Русским имажинистам необходимо с западноевропейскими товарищами установить единство в наименовании своей школы. И потому-то я считаю не только правильным, но и необходимым употреблять имажизм вместо имажинизма и также вместо имажионизма, как предлагал В. Шершеневич, образуя имажионизм от итальянского слова»[37].
Резонные, но слегка запоздалые советы «ученого соседа» – экспрессиониста – во внимание приняты, однако, не были, и русский имажинизм так и остался «неправильно названным».
Пик шумной, скандальной, воистину всероссийской известности имажинизма (а вместе с ним и Вадима Шершеневича) приходится на 1920–1922 годы. В 1914 году Маяковский писал о Велимире Хлебникове: «Дружина поэтов, имеющая такого воина, уже вправе требовать первенства в царстве песни»[38]. Между тем в 1920 году (факт малоизвестный) «Председатель Земного Шара», «такой воин» Хлебников в блужданиях своих по стране забредает в становище имажинистов[39], чем как бы узаконивает их претензии на «первенство» в поименованном «царстве».
Кстати, отношение В. Шершеневича к творчеству Хлебникова претерпело в 10–20-е годы значительные изменения. В ранних футуристических статьях он отзывался о Хлебникове крайне сдержанно, скорей отрицательно. Но вот что писал Шершеневич в 1922 году, когда Хлебников был уже мертв: «Ряды левого искусства потеряли с его смертью если не завершителя и не мастера, то, во всяком случае, гениального исследователя»[40].
В 1920 году Шершеневич удостаивается редкой для современных ему поэтов чести: его читает Ленин. Правда, происходит это благодаря недоразумению.
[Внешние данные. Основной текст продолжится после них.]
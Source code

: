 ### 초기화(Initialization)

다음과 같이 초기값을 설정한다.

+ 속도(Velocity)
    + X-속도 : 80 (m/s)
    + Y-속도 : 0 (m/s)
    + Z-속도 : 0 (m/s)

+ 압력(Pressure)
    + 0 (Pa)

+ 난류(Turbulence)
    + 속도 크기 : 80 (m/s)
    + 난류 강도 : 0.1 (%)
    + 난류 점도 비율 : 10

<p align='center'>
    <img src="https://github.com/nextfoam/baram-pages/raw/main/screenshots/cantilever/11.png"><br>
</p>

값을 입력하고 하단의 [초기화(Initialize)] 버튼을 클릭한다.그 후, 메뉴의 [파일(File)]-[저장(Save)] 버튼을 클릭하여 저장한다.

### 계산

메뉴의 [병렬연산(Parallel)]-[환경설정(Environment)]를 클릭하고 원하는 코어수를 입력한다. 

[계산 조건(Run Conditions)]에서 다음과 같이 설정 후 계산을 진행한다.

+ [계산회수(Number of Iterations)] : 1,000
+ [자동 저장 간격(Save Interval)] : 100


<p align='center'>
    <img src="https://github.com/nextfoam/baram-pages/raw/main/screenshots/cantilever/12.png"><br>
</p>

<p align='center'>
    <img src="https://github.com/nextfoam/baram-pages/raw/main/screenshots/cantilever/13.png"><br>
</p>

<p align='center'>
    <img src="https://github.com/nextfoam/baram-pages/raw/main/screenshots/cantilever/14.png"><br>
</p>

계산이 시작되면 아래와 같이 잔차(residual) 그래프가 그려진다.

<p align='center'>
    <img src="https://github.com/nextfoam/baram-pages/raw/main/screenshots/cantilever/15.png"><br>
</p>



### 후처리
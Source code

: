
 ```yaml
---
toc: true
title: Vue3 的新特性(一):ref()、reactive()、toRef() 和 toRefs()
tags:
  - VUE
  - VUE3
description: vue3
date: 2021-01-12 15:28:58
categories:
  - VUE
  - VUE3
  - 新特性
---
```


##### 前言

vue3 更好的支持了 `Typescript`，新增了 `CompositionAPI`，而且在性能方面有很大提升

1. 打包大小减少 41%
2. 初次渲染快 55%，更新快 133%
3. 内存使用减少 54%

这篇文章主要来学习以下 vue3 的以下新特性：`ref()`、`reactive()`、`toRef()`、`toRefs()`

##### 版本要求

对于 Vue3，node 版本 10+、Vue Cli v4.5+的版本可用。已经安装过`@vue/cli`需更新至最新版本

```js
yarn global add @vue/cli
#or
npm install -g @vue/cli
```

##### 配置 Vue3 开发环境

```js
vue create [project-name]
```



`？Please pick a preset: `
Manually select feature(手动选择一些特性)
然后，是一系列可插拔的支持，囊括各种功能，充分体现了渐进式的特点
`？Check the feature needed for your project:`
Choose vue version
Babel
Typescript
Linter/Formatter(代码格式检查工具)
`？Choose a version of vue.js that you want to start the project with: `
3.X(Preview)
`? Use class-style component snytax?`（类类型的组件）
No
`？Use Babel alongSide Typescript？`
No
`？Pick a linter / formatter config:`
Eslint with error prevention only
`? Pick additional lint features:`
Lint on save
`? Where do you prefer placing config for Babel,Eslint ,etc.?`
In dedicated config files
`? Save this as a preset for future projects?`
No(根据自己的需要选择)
Весь тираж поэтического сборника В. Шершеневича «Лошадь как лошадь» в силу «лошадиного названия» отправляется на склад Наркомзема для дальнейшего распространения среди трудового крестьянства. О случившемся «вопиющем факте» докладывают «Ильичу»…[41]
Благодаря знакомствам в высших эшелонах власти (не исключая ВЧК) и личным «пробивным» качествам имажинисты (главным образом четверо: Шершеневич, Кусиков, Есенин и Мариенгоф) в интервале 1919–1922 в московском полулегальном издательстве «Имажинисты», равно как и в иных городах и издательствах, выпустили огромное количество альманахов и персональных сборников (у одного Мариенгофа их девять!)